The rabies virus nucleoprotein (N) appears to serve a crucial function in the viral life cycle. It's primarily responsible for wrapping around the viral RNA genome and forming the ribonucleoprotein complex. This protein seems essential for virus replication and transcription, which is why it has become a key focus in virology research. Studying this protein may offer valuable insights into viral assembly mechanisms and could potentially lead to new therapeutic approaches.
Potential Applications
Note: The applications listed below are based on what we know about this protein's biological functions, published research, and experience from experts in the field. However, we haven't fully tested all of these applications ourselves yet. We'd recommend running some preliminary tests first to make sure they work for your specific research goals.
1. Antibody Development and Validation Studies
This recombinant rabies virus nucleoprotein shows promise as an immunogen for creating monoclonal or polyclonal antibodies against the rabies N protein. The high purity (>90%) and dual-tag configuration (N-terminal His and C-terminal Myc) appear well-suited for immunization protocols and follow-up antibody characterization work. The His-tag allows for purification-based assays that can help validate antibody specificity. Meanwhile, the Myc-tag proves useful in competition assays for epitope mapping. Since this is the full-length protein (1-450aa), researchers gain access to all potential antigenic sites found in the native viral nucleoprotein.
2. Protein-Protein Interaction Studies
The dual-tagged recombinant protein can be applied in pull-down assays to discover cellular proteins that interact with rabies virus nucleoprotein during infection. The N-terminal His-tag works well for immobilization on nickel-based resins, allowing researchers to test cell lysates or purified candidate proteins for binding interactions. The C-terminal Myc-tag offers an alternative detection approach for confirming protein presence and checking integrity during binding assays. These experiments might help clarify the molecular mechanisms behind rabies virus replication and how the virus interacts with host cells.

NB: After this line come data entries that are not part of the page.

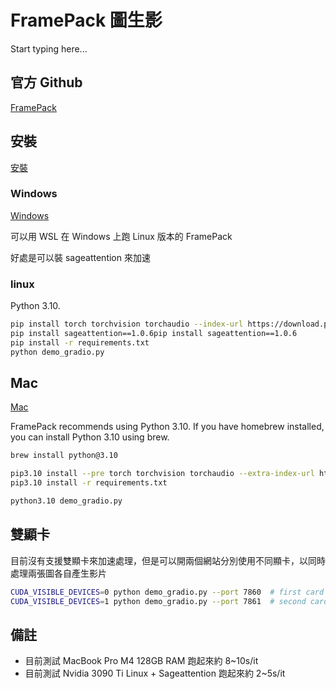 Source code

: # FramePack 圖生影

Start typing here...

## 官方 Github
[FramePack](https://github.com/lllyasviel/FramePack)

## 安裝
[安裝](https://github.com/lllyasviel/FramePack?tab=readme-ov-file#installation)

### Windows

[Windows](https://github.com/lllyasviel/FramePack/releases/download/windows/framepack_cu126_torch26.7z)

可以用 WSL 在 Windows 上跑 Linux 版本的 FramePack

好處是可以裝 sageattention 來加速

### linux

Python 3.10.
```bash
pip install torch torchvision torchaudio --index-url https://download.pytorch.org/whl/cu126
pip install sageattention==1.0.6pip install sageattention==1.0.6
pip install -r requirements.txt
python demo_gradio.py
```

## Mac
[Mac](https://github.com/brandon929/FramePack)

FramePack recommends using Python 3.10. If you have homebrew installed, you can install Python 3.10 using brew.

```bash
brew install python@3.10

pip3.10 install --pre torch torchvision torchaudio --extra-index-url https://download.pytorch.org/whl/nightly/cpu
pip3.10 install -r requirements.txt

python3.10 demo_gradio.py
```

## 雙顯卡

目前沒有支援雙顯卡來加速處理，但是可以開兩個網站分別使用不同顯卡，以同時處理兩張圖各自產生影片

```bash
CUDA_VISIBLE_DEVICES=0 python demo_gradio.py --port 7860  # first card  
CUDA_VISIBLE_DEVICES=1 python demo_gradio.py --port 7861  # second card 
```

## 備註

- 目前測試 MacBook Pro M4 128GB RAM 跑起來約 8~10s/it
- 目前測試 Nvidia 3090 Ti Linux + Sageattention 跑起來約 2~5s/it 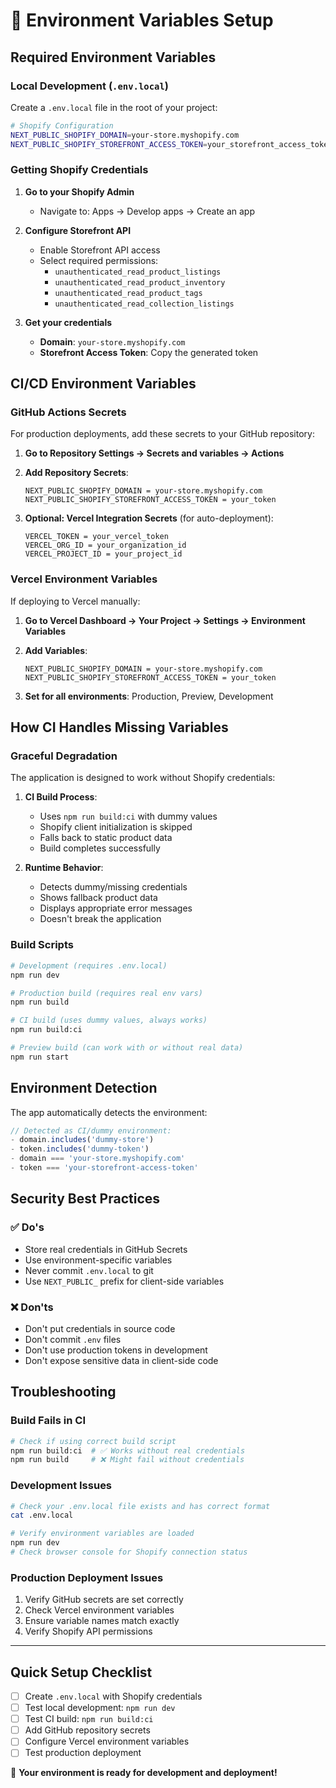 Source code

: # 🔧 Environment Variables Setup

## Required Environment Variables

### Local Development (`.env.local`)

Create a `.env.local` file in the root of your project:

```bash
# Shopify Configuration
NEXT_PUBLIC_SHOPIFY_DOMAIN=your-store.myshopify.com
NEXT_PUBLIC_SHOPIFY_STOREFRONT_ACCESS_TOKEN=your_storefront_access_token
```

### Getting Shopify Credentials

1. **Go to your Shopify Admin**
   - Navigate to: Apps → Develop apps → Create an app

2. **Configure Storefront API**
   - Enable Storefront API access
   - Select required permissions:
     - `unauthenticated_read_product_listings`
     - `unauthenticated_read_product_inventory`
     - `unauthenticated_read_product_tags`
     - `unauthenticated_read_collection_listings`

3. **Get your credentials**
   - **Domain**: `your-store.myshopify.com`
   - **Storefront Access Token**: Copy the generated token

## CI/CD Environment Variables

### GitHub Actions Secrets

For production deployments, add these secrets to your GitHub repository:

1. **Go to Repository Settings → Secrets and variables → Actions**

2. **Add Repository Secrets**:
   ```
   NEXT_PUBLIC_SHOPIFY_DOMAIN = your-store.myshopify.com
   NEXT_PUBLIC_SHOPIFY_STOREFRONT_ACCESS_TOKEN = your_token
   ```

3. **Optional: Vercel Integration Secrets** (for auto-deployment):
   ```
   VERCEL_TOKEN = your_vercel_token
   VERCEL_ORG_ID = your_organization_id
   VERCEL_PROJECT_ID = your_project_id
   ```

### Vercel Environment Variables

If deploying to Vercel manually:

1. **Go to Vercel Dashboard → Your Project → Settings → Environment Variables**

2. **Add Variables**:
   ```
   NEXT_PUBLIC_SHOPIFY_DOMAIN = your-store.myshopify.com
   NEXT_PUBLIC_SHOPIFY_STOREFRONT_ACCESS_TOKEN = your_token
   ```

3. **Set for all environments**: Production, Preview, Development

## How CI Handles Missing Variables

### Graceful Degradation

The application is designed to work without Shopify credentials:

1. **CI Build Process**:
   - Uses `npm run build:ci` with dummy values
   - Shopify client initialization is skipped
   - Falls back to static product data
   - Build completes successfully

2. **Runtime Behavior**:
   - Detects dummy/missing credentials
   - Shows fallback product data
   - Displays appropriate error messages
   - Doesn't break the application

### Build Scripts

```bash
# Development (requires .env.local)
npm run dev

# Production build (requires real env vars)
npm run build

# CI build (uses dummy values, always works)
npm run build:ci

# Preview build (can work with or without real data)
npm run start
```

## Environment Detection

The app automatically detects the environment:

```typescript
// Detected as CI/dummy environment:
- domain.includes('dummy-store')
- token.includes('dummy-token')
- domain === 'your-store.myshopify.com'
- token === 'your-storefront-access-token'
```

## Security Best Practices

### ✅ Do's
- Store real credentials in GitHub Secrets
- Use environment-specific variables
- Never commit `.env.local` to git
- Use `NEXT_PUBLIC_` prefix for client-side variables

### ❌ Don'ts
- Don't put credentials in source code
- Don't commit `.env` files
- Don't use production tokens in development
- Don't expose sensitive data in client-side code

## Troubleshooting

### Build Fails in CI
```bash
# Check if using correct build script
npm run build:ci  # ✅ Works without real credentials
npm run build     # ❌ Might fail without credentials
```

### Development Issues
```bash
# Check your .env.local file exists and has correct format
cat .env.local

# Verify environment variables are loaded
npm run dev
# Check browser console for Shopify connection status
```

### Production Deployment Issues
1. Verify GitHub secrets are set correctly
2. Check Vercel environment variables
3. Ensure variable names match exactly
4. Verify Shopify API permissions

---

## Quick Setup Checklist

- [ ] Create `.env.local` with Shopify credentials
- [ ] Test local development: `npm run dev`
- [ ] Test CI build: `npm run build:ci`
- [ ] Add GitHub repository secrets
- [ ] Configure Vercel environment variables
- [ ] Test production deployment

🎉 **Your environment is ready for development and deployment!**
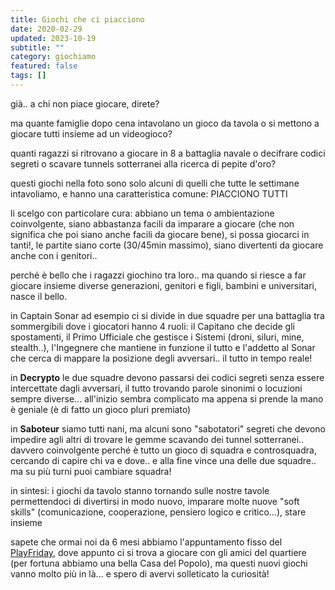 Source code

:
 ```yaml
---
title: Giochi che ci piacciono
date: 2020-02-29
updated: 2023-10-19
subtitle: ""
category: giochiamo
featured: false
tags: []
---
```


già.. a chi non piace giocare, direte?

ma quante famiglie dopo cena intavolano un gioco da tavola o si mettono a giocare tutti insieme ad un videogioco?

quanti ragazzi si ritrovano a giocare in 8 a battaglia navale o decifrare codici segreti o scavare tunnels sotterranei alla ricerca di pepite d'oro?

questi giochi nella foto sono solo alcuni di quelli che tutte le settimane intavoliamo, e hanno una caratteristica comune: PIACCIONO TUTTI

li scelgo con particolare cura: abbiano un tema o ambientazione coinvolgente, siano abbastanza facili da imparare a giocare (che non significa che poi siano anche facili da giocare bene), si possa giocarci in tanti!, le partite siano corte (30/45min massimo), siano divertenti da giocare anche con i genitori..

perché è bello che i ragazzi giochino tra loro.. ma quando si riesce a far giocare insieme diverse generazioni, genitori e figli, bambini e universitari, nasce il bello.

in Captain Sonar ad esempio ci si divide in due squadre per una battaglia tra sommergibili dove i giocatori hanno 4 ruoli: il Capitano che decide gli spostamenti, il Primo Ufficiale che gestisce i Sistemi (droni, siluri, mine, stealth..), l'Ingegnere che mantiene in funzione il tutto e l'addetto al Sonar che cerca di mappare la posizione degli avversari.. il tutto in tempo reale!

in **Decrypto** le due squadre devono passarsi dei codici segreti senza essere intercettate dagli avversari, il tutto trovando parole sinonimi o locuzioni sempre diverse... all'inizio sembra complicato ma appena si prende la mano è geniale (è di fatto un gioco pluri premiato)

in **Saboteur** siamo tutti nani, ma alcuni sono "sabotatori" segreti che devono impedire agli altri di trovare le gemme scavando dei tunnel sotterranei.. davvero coinvolgente perché è tutto un gioco di squadra e controsquadra, cercando di capire chi va e dove.. e alla fine vince una delle due squadre.. ma su più turni puoi cambiare squadra!

in sintesi: i giochi da tavolo stanno tornando sulle nostre tavole permettendoci di divertirsi in modo nuovo, imparare molte nuove "soft skills" (comunicazione, cooperazione, pensiero logico e critico...), stare insieme

sapete che ormai noi da 6 mesi abbiamo l'appuntamento fisso del [PlayFriday](../../lab/activities/play-friday.md), dove appunto ci si trova a giocare con gli amici del quartiere (per fortuna abbiamo una bella Casa del Popolo), ma questi nuovi giochi vanno molto più in là... e spero di avervi solleticato la curiosità!
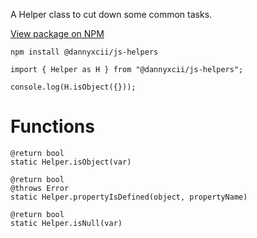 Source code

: A Helper class to cut down some common tasks.

[View package on NPM](https://www.npmjs.com/package/@dannyxcii/js-helpers)

```
npm install @dannyxcii/js-helpers
```

```
import { Helper as H } from "@dannyxcii/js-helpers";

console.log(H.isObject({}));
```

# Functions

```
@return bool
static Helper.isObject(var)
```

```
@return bool
@throws Error
static Helper.propertyIsDefined(object, propertyName)
```


```
@return bool
static Helper.isNull(var)
``` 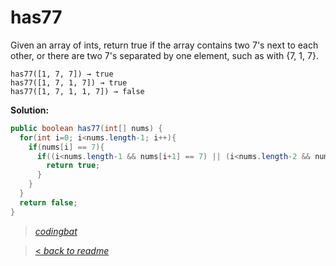 # has77

Given an array of ints, return true if the array contains two 7's next to each other, or there are two 7's separated by one element, such as with {7, 1, 7}.

```
has77([1, 7, 7]) → true
has77([1, 7, 1, 7]) → true
has77([1, 7, 1, 1, 7]) → false
```

**Solution:**

```java
public boolean has77(int[] nums) {
  for(int i=0; i<nums.length-1; i++){
    if(nums[i] == 7){
      if((i<nums.length-1 && nums[i+1] == 7) || (i<nums.length-2 && nums[i+2] == 7)){
        return true;
      }
    }
  }
  return false;
}
```

> _[codingbat](https://codingbat.com/prob/p168357)_

> [< _back to readme_](FINDREPLACEREADME)
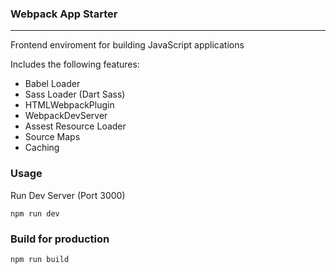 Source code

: ### Webpack App Starter

---

Frontend enviroment for building JavaScript applications

Includes the following features:

- Babel Loader
- Sass Loader (Dart Sass)
- HTMLWebpackPlugin
- WebpackDevServer
- Assest Resource Loader
- Source Maps
- Caching

### Usage

Run Dev Server (Port 3000)

```
npm run dev
```

### Build for production

```
npm run build
```
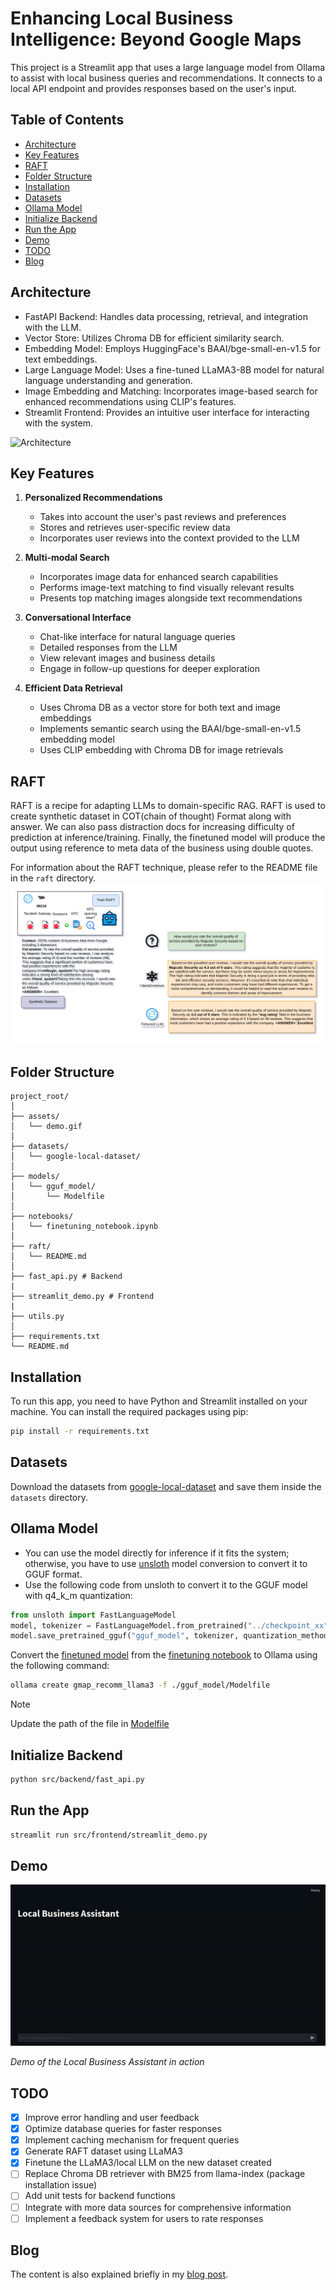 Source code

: # Enhancing Local Business Intelligence: Beyond Google Maps

This project is a Streamlit app that uses a large language model from Ollama to assist with local business queries and recommendations. It connects to a local API endpoint and provides responses based on the user's input.

## Table of Contents
- [Architecture](#architecture)
- [Key Features](#key-features)
- [RAFT](#raft)
- [Folder Structure](#folder-structure)
- [Installation](#installation)
- [Datasets](#datasets)
- [Ollama Model](#ollama-model)
- [Initialize Backend](#initialize-backend)
- [Run the App](#run-the-app)
- [Demo](#demo)
- [TODO](#todo)
- [Blog](#blog)

## Architecture

- FastAPI Backend: Handles data processing, retrieval, and integration with the LLM.
- Vector Store: Utilizes Chroma DB for efficient similarity search.
- Embedding Model: Employs HuggingFace's BAAI/bge-small-en-v1.5 for text embeddings.
- Large Language Model: Uses a fine-tuned LLaMA3-8B model for natural language understanding and generation.
- Image Embedding and Matching: Incorporates image-based search for enhanced recommendations using CLIP's features.
- Streamlit Frontend: Provides an intuitive user interface for interacting with the system.

![Architecture](https://drive.google.com/uc?export=view&id=1MYzk_n1co_9LXjJWU52CF9GCZIifig1l)

## Key Features

1. **Personalized Recommendations**
   - Takes into account the user's past reviews and preferences
   - Stores and retrieves user-specific review data
   - Incorporates user reviews into the context provided to the LLM

2. **Multi-modal Search**
   - Incorporates image data for enhanced search capabilities
   - Performs image-text matching to find visually relevant results
   - Presents top matching images alongside text recommendations

3. **Conversational Interface**
   - Chat-like interface for natural language queries
   - Detailed responses from the LLM
   - View relevant images and business details
   - Engage in follow-up questions for deeper exploration

4. **Efficient Data Retrieval**
   - Uses Chroma DB as a vector store for both text and image embeddings
   - Implements semantic search using the BAAI/bge-small-en-v1.5 embedding model
   - Uses CLIP embedding with Chroma DB for image retrievals

## RAFT

RAFT is a recipe for adapting LLMs to domain-specific RAG. RAFT is used to create synthetic dataset in COT(chain of thought) Format along with answer. We can also pass distraction docs for increasing difficulty of prediction at inference/training. Finally, the finetuned model will produce the output using reference to meta data of the business using double quotes. 

For information about the RAFT technique, please refer to the README file in the `raft` directory. 
![RAFT](assets/RAFT.png)

## Folder Structure

```
project_root/
│
├── assets/
│   └── demo.gif
│
├── datasets/
│   └── google-local-dataset/
│
├── models/
│   └── gguf_model/
│       └── Modelfile
│
├── notebooks/
│   └── finetuning_notebook.ipynb
│
├── raft/
│   └── README.md
│
├── fast_api.py # Backend
|
├── streamlit_demo.py # Frontend
|
├── utils.py
│
├── requirements.txt
└── README.md
```

## Installation

To run this app, you need to have Python and Streamlit installed on your machine. You can install the required packages using pip:

```bash
pip install -r requirements.txt
```

## Datasets

Download the datasets from [google-local-dataset](https://datarepo.eng.ucsd.edu/mcauley_group/gdrive/googlelocal/#subsets) and save them inside the `datasets` directory.

## Ollama Model

- You can use the model directly for inference if it fits the system; otherwise, you have to use [unsloth](https://github.com/unslothai/unsloth) model conversion to convert it to GGUF format.
- Use the following code from unsloth to convert it to the GGUF model with q4_k_m quantization:

```python
from unsloth import FastLanguageModel
model, tokenizer = FastLanguageModel.from_pretrained("../checkpoint_xx")
model.save_pretrained_gguf("gguf_model", tokenizer, quantization_method = "q4_k_m")
```

Convert the [finetuned model](https://drive.google.com/drive/folders/1VGyEen8RjsoP-OJL6MowOqUuWIkNQH7i) from the [finetuning notebook](notebooks/finetuning_notebook.ipynb) to Ollama using the following command:

```bash
ollama create gmap_recomm_llama3 -f ./gguf_model/Modelfile
```

> [!NOTE]
> Update the path of the file in [Modelfile](https://drive.google.com/drive/folders/1VGyEen8RjsoP-OJL6MowOqUuWIkNQH7i)

## Initialize Backend

```bash
python src/backend/fast_api.py
```

## Run the App

```bash
streamlit run src/frontend/streamlit_demo.py
```

## Demo

![Local Business Assistant Demo](assets/demo.gif)

*Demo of the Local Business Assistant in action*


## TODO

- [x] Improve error handling and user feedback
- [x] Optimize database queries for faster responses
- [x] Implement caching mechanism for frequent queries
- [x] Generate RAFT dataset using LLaMA3
- [x] Finetune the LLaMA3/local LLM on the new dataset created 
- [ ] Replace Chroma DB retriever with BM25 from llama-index (package installation issue)
- [ ] Add unit tests for backend functions
- [ ] Integrate with more data sources for comprehensive information
- [ ] Implement a feedback system for users to rate responses

## Blog

The content is also explained briefly in my [blog post](https://www.hackster.io/r-bot/enhancing-local-business-intelligence-beyond-google-map-46939f).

3. ELISA-Based Detection System Development
The recombinant protein can serve in developing and fine-tuning enzyme-linked immunosorbent assays for research purposes. Its high purity level makes it suitable as either a coating antigen or standard in ELISA protocols. Both tags offer flexibility in assay design - the His-tag works for oriented immobilization on nickel-coated plates, while the Myc-tag allows detection using anti-Myc antibodies in sandwich ELISA formats. This protein is likely to function effectively as a positive control or reference standard in serological research studies.
4. Biochemical Characterization and Stability Studies
The purified recombinant nucleoprotein can undergo various biochemical analyses to characterize its properties. This includes examining thermal stability, pH tolerance, and oligomerization behavior. Researchers can monitor the protein's stability across different buffer conditions and storage temperatures using the Myc-tag for detection in Western blot analyses. These studies may provide crucial information for optimizing storage conditions and understanding the biochemical properties of rabies virus nucleoprotein for additional research applications.